The Parallel to Silent Cyber
This transition closely mirrors the “silent cyber” crisis of 2015–2023, when insurers discovered they were inadvertently covering cyber losses under property and casualty policies that were never designed to handle them. The insurance industry’s response was to introduce explicit cyber exclusions and create a standalone cyber insurance market.
The same pattern is now repeating with AI. Silent AI coverage — where AI risks were neither explicitly included nor excluded — is disappearing. Explicit exclusions are being standardized. Standalone AI coverage is emerging as a separate product category. Industry analysts expect AI exclusions to become standard across most policies by late 2027.

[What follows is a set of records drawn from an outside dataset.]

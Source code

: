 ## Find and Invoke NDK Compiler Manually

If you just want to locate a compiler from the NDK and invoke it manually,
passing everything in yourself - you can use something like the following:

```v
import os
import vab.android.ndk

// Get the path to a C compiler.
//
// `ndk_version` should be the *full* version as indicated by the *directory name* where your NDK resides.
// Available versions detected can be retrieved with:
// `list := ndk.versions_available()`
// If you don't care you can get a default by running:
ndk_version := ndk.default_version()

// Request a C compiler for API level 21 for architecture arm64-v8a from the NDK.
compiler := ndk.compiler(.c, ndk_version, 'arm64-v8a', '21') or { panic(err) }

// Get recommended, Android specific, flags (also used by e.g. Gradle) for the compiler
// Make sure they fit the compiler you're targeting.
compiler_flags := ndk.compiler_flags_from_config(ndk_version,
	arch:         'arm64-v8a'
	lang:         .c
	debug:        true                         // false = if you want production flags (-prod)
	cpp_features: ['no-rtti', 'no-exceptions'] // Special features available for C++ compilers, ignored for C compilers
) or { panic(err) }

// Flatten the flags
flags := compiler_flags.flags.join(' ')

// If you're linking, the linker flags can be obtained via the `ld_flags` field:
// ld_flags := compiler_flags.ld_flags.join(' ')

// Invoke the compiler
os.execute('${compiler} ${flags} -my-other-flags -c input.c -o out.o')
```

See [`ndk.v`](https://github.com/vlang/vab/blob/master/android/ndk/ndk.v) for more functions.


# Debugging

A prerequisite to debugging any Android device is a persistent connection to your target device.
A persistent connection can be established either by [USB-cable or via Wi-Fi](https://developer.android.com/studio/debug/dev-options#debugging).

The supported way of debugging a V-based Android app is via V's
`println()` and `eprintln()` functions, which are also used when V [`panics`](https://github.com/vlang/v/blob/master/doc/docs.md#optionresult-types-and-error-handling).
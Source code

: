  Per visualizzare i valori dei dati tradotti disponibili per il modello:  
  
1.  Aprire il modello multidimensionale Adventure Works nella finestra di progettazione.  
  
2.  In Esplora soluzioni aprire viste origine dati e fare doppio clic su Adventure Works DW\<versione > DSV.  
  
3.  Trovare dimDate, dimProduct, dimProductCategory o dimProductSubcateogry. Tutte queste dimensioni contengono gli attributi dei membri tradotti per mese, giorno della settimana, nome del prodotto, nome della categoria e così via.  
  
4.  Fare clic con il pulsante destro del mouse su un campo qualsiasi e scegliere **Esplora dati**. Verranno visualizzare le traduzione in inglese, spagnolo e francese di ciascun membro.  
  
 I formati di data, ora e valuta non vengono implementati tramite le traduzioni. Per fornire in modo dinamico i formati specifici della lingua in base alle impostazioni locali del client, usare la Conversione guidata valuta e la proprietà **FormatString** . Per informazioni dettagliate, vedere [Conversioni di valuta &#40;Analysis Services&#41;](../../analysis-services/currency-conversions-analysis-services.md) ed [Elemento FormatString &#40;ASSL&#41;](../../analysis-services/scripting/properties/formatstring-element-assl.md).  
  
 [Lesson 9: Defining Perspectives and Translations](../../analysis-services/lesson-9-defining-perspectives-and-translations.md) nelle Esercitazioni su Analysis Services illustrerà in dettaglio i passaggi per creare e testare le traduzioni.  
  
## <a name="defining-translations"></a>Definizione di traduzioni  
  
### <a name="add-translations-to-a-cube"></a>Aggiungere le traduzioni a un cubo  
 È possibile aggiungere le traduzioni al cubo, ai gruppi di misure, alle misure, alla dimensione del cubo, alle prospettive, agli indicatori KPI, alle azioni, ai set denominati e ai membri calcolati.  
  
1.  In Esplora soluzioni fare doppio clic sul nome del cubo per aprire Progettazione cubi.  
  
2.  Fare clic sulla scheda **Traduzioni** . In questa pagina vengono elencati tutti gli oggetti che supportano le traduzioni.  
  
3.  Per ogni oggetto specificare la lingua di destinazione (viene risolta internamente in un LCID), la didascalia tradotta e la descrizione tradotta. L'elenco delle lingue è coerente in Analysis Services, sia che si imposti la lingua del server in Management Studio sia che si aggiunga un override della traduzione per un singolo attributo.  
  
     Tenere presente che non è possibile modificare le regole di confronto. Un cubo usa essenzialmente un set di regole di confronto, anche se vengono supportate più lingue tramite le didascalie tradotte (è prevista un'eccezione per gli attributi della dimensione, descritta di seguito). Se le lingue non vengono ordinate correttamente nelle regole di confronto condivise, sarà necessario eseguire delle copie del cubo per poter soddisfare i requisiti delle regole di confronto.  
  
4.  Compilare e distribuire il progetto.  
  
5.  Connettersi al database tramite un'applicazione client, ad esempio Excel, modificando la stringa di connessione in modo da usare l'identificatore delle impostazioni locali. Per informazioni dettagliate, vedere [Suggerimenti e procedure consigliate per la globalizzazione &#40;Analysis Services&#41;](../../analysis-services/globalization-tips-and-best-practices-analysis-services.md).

Brokers who prepared their clients for the silent cyber transition avoided coverage gaps and claim denials. Those who ignored the warnings faced expensive lessons. The window to prepare for the AI transition is now, while negotiation leverage still exists and before exclusions become fully standardized.
Key Takeaway
The era of AI coverage by default has ended. Your commercial clients are using AI whether they realize it or not. Their existing policies are being modified to exclude AI risks, often with broad language that could deny claims with even a tangential connection to AI. The combination of increasing AI usage and decreasing AI coverage creates a widening exposure gap. Proactive assessment, documentation, and negotiation — conducted before renewal — is the only way to protect your clients and your book of business.
Sources: Verisk Core Lines Services, ISO Forms CG 40 47, CG 40 48, CG 35 08 (January 2026 edition). Geneva Association, “Gen AI Risks for Businesses” (2025). G2 Enterprise AI Agents Report (2025). Harvard Law School Forum on Corporate Governance, “The Hidden C-Suite Risk of AI Failures” (September 2025). Bloomberg Law, “Policyholders Should Negotiate to Limit AI Exclusions at Renewal” (December 2025). Insurance Business Magazine (2025–2026). Financial Times / TechCrunch reporting on AIG, WR Berkley, and Great American filings (November 2025). Microsoft Data Security Index (2026). Gartner Strategic Predictions for 2026.
Published by Gridex Inc. · GDX-BR-001 · March 2026
This briefing is provided for informational purposes only and does not constitute legal, insurance, or financial advice.